James Kent, 1 Commentaries on American Law (1826)

Jeremiah Perley, The Maine Justice: Containing the Laws Relative to the Powers and Duties of Justices of the Peace (1823)

"Massachusetts Body Of Liberties" (1641), reprinted in Colonial Origins (Donald S. Lutz ed., 1998)

"Massachusetts Body Of Liberties" (1641), reprinted in Select Charters and OtherDocuments Illustrative of American History, 1606-1775 (William MacDonald 1993)

Noah Webster, A Collection of Papers (1823)

Noah Webster, Letters to a Young Gentleman (1843)

"Of Crimes Against Religion", reprinted in Swift, 2 A System of the Law

"Of Profane Cursing and Swearing," Rev. Stat. 673, Art 6, reprinted in George C. Edwards, Treatise of the Powers and Duties of the Justices of the Peace and the Town Officers in the State of New York (1836)

Of the Observance of the Lord’s Day and the Prevention and Punishment of Immorality, The Revised Statutes of the Commonwealth of Massachusetts (1836) (Passed November 4, 1835)

Statutes of the State of Vermont (1791)

The Code of 1650

Title VII: Of Towns and Town Officers, Section 76, The Revised Statutes of the Commonwealth Of Massachusetts (1836) (Passed November 4, 1835)

Title 160: Sunday, 1 Alphabetical Digest of the Public Statute Law of South Carolina (1814)

"Vice and Immorality" (1741), reprinted in A Manual of The Laws of North Carolina, Arranged Under Distinct Heads, In Alphabetical Order (John Haywood ed., 1814)

Zephaniah Swift, 2 A System of the Laws of the State of Connecticut (1796)


INTEREST OF AMICUS CURIAE

    Amicus curiae The National Legal Foundation (NLF) is a 501c(3) public interest law firm dedicated to the defense of First Amendment liberties and to the restoration of the moral and religious foundation on which America was built. Since its founding in 1985, the NLF has litigated important First Amendment cases in both the federal and state courts. Most notably, the NLF litigated Board of Education of Westside Community Schools v. Mergens, 496 U.S. 226 (1990) at the United States Supreme Court and Ex parte State ex rel. James v. ACLU of Alabama, 711 So. 2d 952, 977 (1998) at the Alabama Supreme Court.

    The latter case involved the public display of the Ten Commandments in an Alabama courtroom. Due to its involvement in this and other cases, The NLF has researched the historical impact that the Ten Commandments have had on America. This issue is of great interest to the NLF and our constituents.

    The National Legal Foundation has authority to file this amicus brief pursuant to the consent of both parties.


ARGUMENT

  1. TWO AUTHORITATIVE VOICES ESTABLISH THAT THE TEN COMMANDMENTS HISTORICALLY IMPACTED LAW AND JURISPRUDENCE IN AMERICA, NAMELY COLONIAL, REVOLUTIONARY, AND FEDERALIST LAWS AND CONTEMPORARY COURT DECISIONS.

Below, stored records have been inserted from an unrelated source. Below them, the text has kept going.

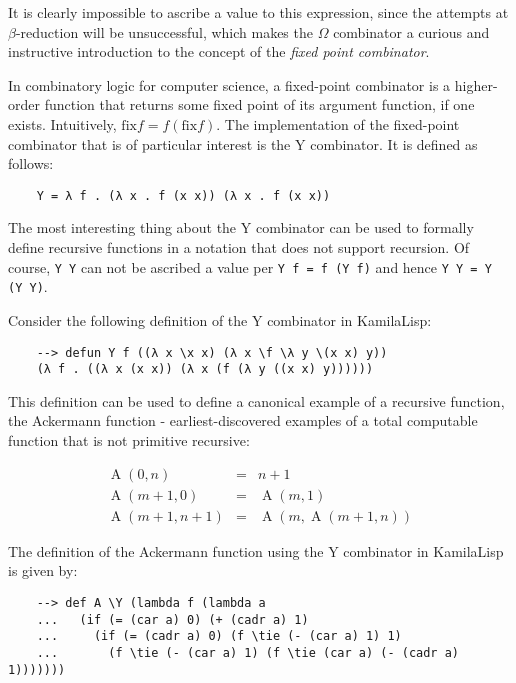 It is clearly impossible to ascribe a value to this expression, since the attempts at $\beta$-reduction will be unsuccessful, which makes the $\Omega$ combinator a curious and instructive introduction to the concept of the \textit{fixed point combinator}.

In combinatory logic for computer science, a fixed-point combinator is a higher-order function that returns some fixed point of its argument function, if one exists. Intuitively, $\text{fix} f = f (\text{fix} f)$. The implementation of the fixed-point combinator that is of particular interest is the Y combinator. It is defined as follows:

\begin{Verbatim}
    Y = λ f . (λ x . f (x x)) (λ x . f (x x))
\end{Verbatim}

The most interesting thing about the Y combinator can be used to formally define recursive functions in a notation that does not support recursion. Of course, \verb|Y Y| can not be ascribed a value per \verb|Y f = f (Y f)| and hence \verb|Y Y = Y (Y Y)|.

Consider the following definition of the Y combinator in KamilaLisp:

\begin{Verbatim}
    --> defun Y f ((λ x \x x) (λ x \f \λ y \(x x) y))
    (λ f . ((λ x (x x)) (λ x (f (λ y ((x x) y))))))
\end{Verbatim}

This definition can be used to define a canonical example of a recursive function, the Ackermann function - earliest-discovered examples of a total computable function that is not primitive recursive:

$$
\begin{array}{lcl}
    \operatorname {A} (0,n)&=&n+1\\
    \operatorname {A} (m+1,0)&=&\operatorname {A} (m,1)\\
    \operatorname {A} (m+1,n+1)&=&\operatorname {A} (m,\operatorname {A} (m+1,n))
\end{array}
$$

The definition of the Ackermann function using the Y combinator in KamilaLisp is given by:

\begin{Verbatim}
    --> def A \Y (lambda f (lambda a
    ...   (if (= (car a) 0) (+ (cadr a) 1)
    ...     (if (= (cadr a) 0) (f \tie (- (car a) 1) 1)
    ...       (f \tie (- (car a) 1) (f \tie (car a) (- (cadr a) 1)))))))
\end{Verbatim}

    In the case below, the court focused on the religious element of the Ten Commandments, while ignoring the historical significance of the Ten Commandments, stating "[t]he reasonable observer will see one religious code placed alongside eight political or patriotic documents, and will understand that the counties promote that one religious code as being on a par with our nation’s most cherished secular symbols and documents." ACLU of Kentucky v. McCreary Co. 145 F. Supp. 2d 845, 851 (E.D. Ky. 2001). However, there is nothing incompatible nor—more importantly—unconstitutional about a religious document having real, valid, and enormous historical significance, also.

    This brief will concentrate on this one aspect of the opinion below, in order to explain why the historical significance of the Ten Commandments helps render their display constitutional. The brief will explain how one of the each of the Ten Commandments has historically impacted American law and jurisprudence and thus, why the Ten Commandments should be permitted to be displayed with other political and patriotic documents.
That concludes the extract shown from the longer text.